* _Exercise directions_
Go through the data and count each line that has the string "DoxyCompactItemize". Give that count alone.
── Information ──
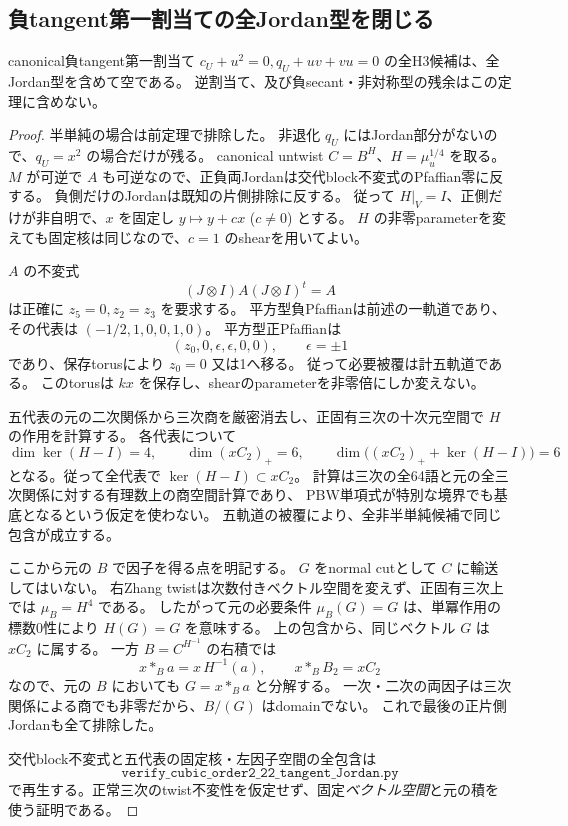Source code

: \subsection{負tangent第一割当ての全Jordan型を閉じる}
\begin{theorem}\label{thm:h3-order2-22-tangent-first-all-empty}
canonical負tangent第一割当て
$c_U+u^2=0,q_U+uv+vu=0$ の全H3候補は、全Jordan型を含めて空である。
逆割当て、及び負secant・非対称型の残余はこの定理に含めない。
\end{theorem}
\begin{proof}
半単純の場合は前定理で排除した。
非退化 $q_U$ にはJordan部分がないので、$q_U=x^2$ の場合だけが残る。
canonical untwist $C=B^H$、$H=\mu_u^{1/4}$ を取る。
$M$ が可逆で $A$ も可逆なので、正負両Jordanは交代block不変式のPfaffian零に反する。
負側だけのJordanは既知の片側排除に反する。
従って $H|_V=I$、正側だけが非自明で、$x$ を固定し $y\mapsto y+cx$ ($c\ne0$) とする。
$H$ の非零parameterを変えても固定核は同じなので、$c=1$ のshearを用いてよい。

$A$ の不変式
\[
 (J\otimes I)A(J\otimes I)^t=A
\]
は正確に $z_5=0,z_2=z_3$ を要求する。
平方型負Pfaffianは前述の一軌道であり、その代表は
$(-1/2,1,0,0,1,0)$。
平方型正Pfaffianは
\[
 (z_0,0,\epsilon,\epsilon,0,0),\qquad\epsilon=\pm1
\]
であり、保存torusにより $z_0=0$ 又は1へ移る。
従って必要被覆は計五軌道である。
このtorusは $kx$ を保存し、shearのparameterを非零倍にしか変えない。

五代表の元の二次関係から三次商を厳密消去し、正固有三次の十次元空間で $H$ の作用を計算する。
各代表について
\[
 \dim\ker(H-I)=4,\qquad\dim(xC_2)_+=6,\qquad
 \dim\bigl((xC_2)_++\ker(H-I)\bigr)=6
\]
となる。従って全代表で $\ker(H-I)\subset xC_2$。
計算は三次の全64語と元の全三次関係に対する有理数上の商空間計算であり、
PBW単項式が特別な境界でも基底となるという仮定を使わない。
五軌道の被覆により、全非半単純候補で同じ包含が成立する。

ここから元の $B$ で因子を得る点を明記する。
$G$ をnormal cutとして $C$ に輸送してはいない。
右Zhang twistは次数付きベクトル空間を変えず、正固有三次上では
$\mu_B=H^4$ である。
したがって元の必要条件 $\mu_B(G)=G$ は、単冪作用の標数0性により $H(G)=G$ を意味する。
上の包含から、同じベクトル $G$ は $xC_2$ に属する。
一方 $B=C^{H^{-1}}$ の右積では
\[
 x*_B a=x\,H^{-1}(a),\qquad x*_B B_2=xC_2
\]
なので、元の $B$ においても $G=x*_B a$ と分解する。
一次・二次の両因子は三次関係による商でも非零だから、$B/(G)$ はdomainでない。
これで最後の正片側Jordanも全て排除した。

交代block不変式と五代表の固定核・左因子空間の全包含は
\[
\texttt{verify\_cubic\_order2\_22\_tangent\_Jordan.py}
\]
で再生する。正常三次のtwist不変性を仮定せず、固定\emph{ベクトル空間}と元の積を使う証明である。
\end{proof}
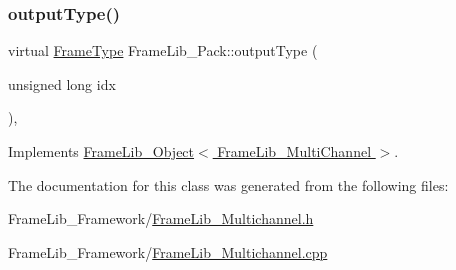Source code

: \subsubsection{\texorpdfstring{output\+Type()}{outputType()}}
{\footnotesize\ttfamily virtual \hyperlink{_frame_lib___types_8h_ad495a9f61af7fff07d7e97979d1ab854}{Frame\+Type} Frame\+Lib\+\_\+\+Pack\+::output\+Type (\begin{DoxyParamCaption}\item[{unsigned long}]{idx }\end{DoxyParamCaption})\hspace{0.3cm}{\ttfamily [inline]}, {\ttfamily [virtual]}}



Implements \hyperlink{class_frame_lib___object_abdfca6b259f5fc7f97f4f2e016c1d80f}{Frame\+Lib\+\_\+\+Object$<$ Frame\+Lib\+\_\+\+Multi\+Channel $>$}.



The documentation for this class was generated from the following files\+:\begin{DoxyCompactItemize}
\item 
Frame\+Lib\+\_\+\+Framework/\hyperlink{_frame_lib___multichannel_8h}{Frame\+Lib\+\_\+\+Multichannel.\+h}\item 
Frame\+Lib\+\_\+\+Framework/\hyperlink{_frame_lib___multichannel_8cpp}{Frame\+Lib\+\_\+\+Multichannel.\+cpp}\end{DoxyCompactItemize}
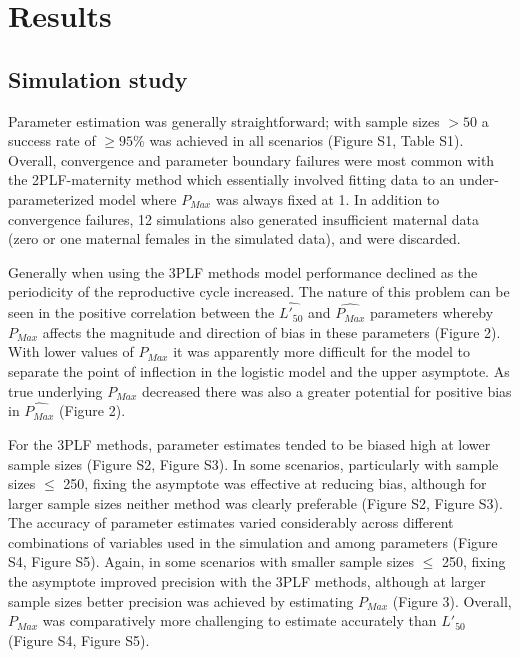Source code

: \documentclass[
]{article}
\begin{document}
\section{Results}\label{results}

\subsection{Simulation study}\label{simulation-study}

Parameter estimation was generally straightforward; with sample sizes \(> 50\) a success rate of \(\geq 95\%\) was achieved in all scenarios (Figure S1, Table S1). Overall, convergence and parameter boundary failures were most common with the 2PLF-maternity method which essentially involved fitting data to an under-parameterized model where \(P_{Max}\) was always fixed at 1. In addition to convergence failures, 12 simulations also generated insufficient maternal data (zero or one maternal females in the simulated data), and were discarded.

Generally when using the 3PLF methods model performance declined as the periodicity of the reproductive cycle increased. The nature of this problem can be seen in the positive correlation between the \(\hat{L'_{50}}\) and \(\hat{P_{Max}}\) parameters whereby \(P_{Max}\) affects the magnitude and direction of bias in these parameters (Figure 2). With lower values of \(P_{Max}\) it was apparently more difficult for the model to separate the point of inflection in the logistic model and the upper asymptote. As true underlying \(P_{Max}\) decreased there was also a greater potential for positive bias in \(\hat{P_{Max}}\) (Figure 2).

For the 3PLF methods, parameter estimates tended to be biased high at lower sample sizes (Figure S2, Figure S3). In some scenarios, particularly with sample sizes \(\leq\) 250, fixing the asymptote was effective at reducing bias, although for larger sample sizes neither method was clearly preferable (Figure S2, Figure S3). The accuracy of parameter estimates varied considerably across different combinations of variables used in the simulation and among parameters (Figure S4, Figure S5). Again, in some scenarios with smaller sample sizes \(\leq\) 250, fixing the asymptote improved precision with the 3PLF methods, although at larger sample sizes better precision was achieved by estimating \(P_{Max}\) (Figure 3). Overall, \(P_{Max}\) was comparatively more challenging to estimate accurately than \(L'_{50}\) (Figure S4, Figure S5).
\end{document}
───
* _Solved problem_
2